**TASK STATEMENT:**
Find the lines in these entries that include the word "active" and state how many there are, with no other words.

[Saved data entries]
_ _ _ _
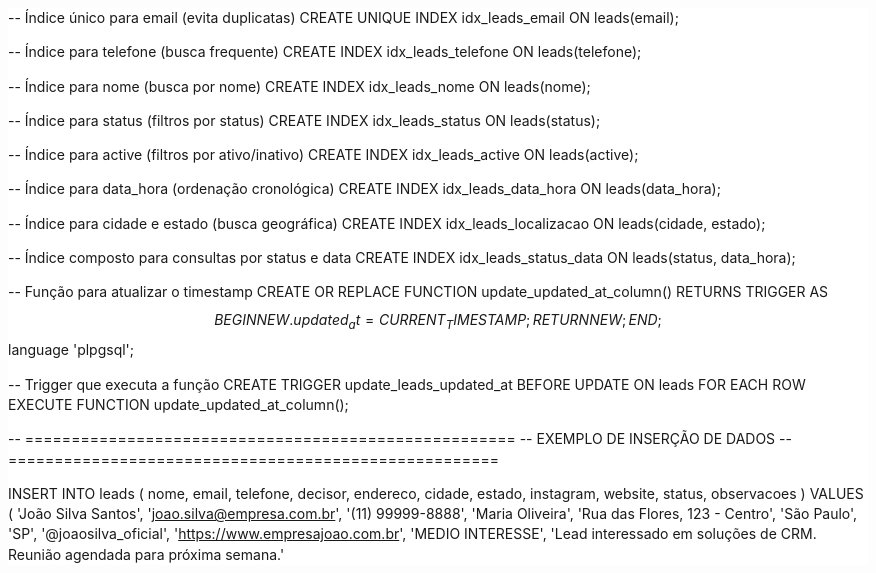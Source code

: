 


-- Índice único para email (evita duplicatas)
CREATE UNIQUE INDEX idx_leads_email ON leads(email);

-- Índice para telefone (busca frequente)
CREATE INDEX idx_leads_telefone ON leads(telefone);

-- Índice para nome (busca por nome)
CREATE INDEX idx_leads_nome ON leads(nome);

-- Índice para status (filtros por status)
CREATE INDEX idx_leads_status ON leads(status);

-- Índice para active (filtros por ativo/inativo)
CREATE INDEX idx_leads_active ON leads(active);

-- Índice para data_hora (ordenação cronológica)
CREATE INDEX idx_leads_data_hora ON leads(data_hora);

-- Índice para cidade e estado (busca geográfica)
CREATE INDEX idx_leads_localizacao ON leads(cidade, estado);

-- Índice composto para consultas por status e data
CREATE INDEX idx_leads_status_data ON leads(status, data_hora);

-- Função para atualizar o timestamp
CREATE OR REPLACE FUNCTION update_updated_at_column()
RETURNS TRIGGER AS $$
BEGIN
    NEW.updated_at = CURRENT_TIMESTAMP;
    RETURN NEW;
END;
$$ language 'plpgsql';

-- Trigger que executa a função
CREATE TRIGGER update_leads_updated_at 
    BEFORE UPDATE ON leads 
    FOR EACH ROW 
    EXECUTE FUNCTION update_updated_at_column();

-- =====================================================
-- EXEMPLO DE INSERÇÃO DE DADOS
-- =====================================================

INSERT INTO leads (
    nome, 
    email, 
    telefone, 
    decisor, 
    endereco, 
    cidade, 
    estado, 
    instagram, 
    website, 
    status, 
    observacoes
) VALUES (
    'João Silva Santos',
    'joao.silva@empresa.com.br',
    '(11) 99999-8888',
    'Maria Oliveira',
    'Rua das Flores, 123 - Centro',
    'São Paulo',
    'SP',
    '@joaosilva_oficial',
    'https://www.empresajoao.com.br',
    'MEDIO INTERESSE',
    'Lead interessado em soluções de CRM. Reunião agendada para próxima semana.'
_ _ _ _
**YOUR RESPONSE:**
2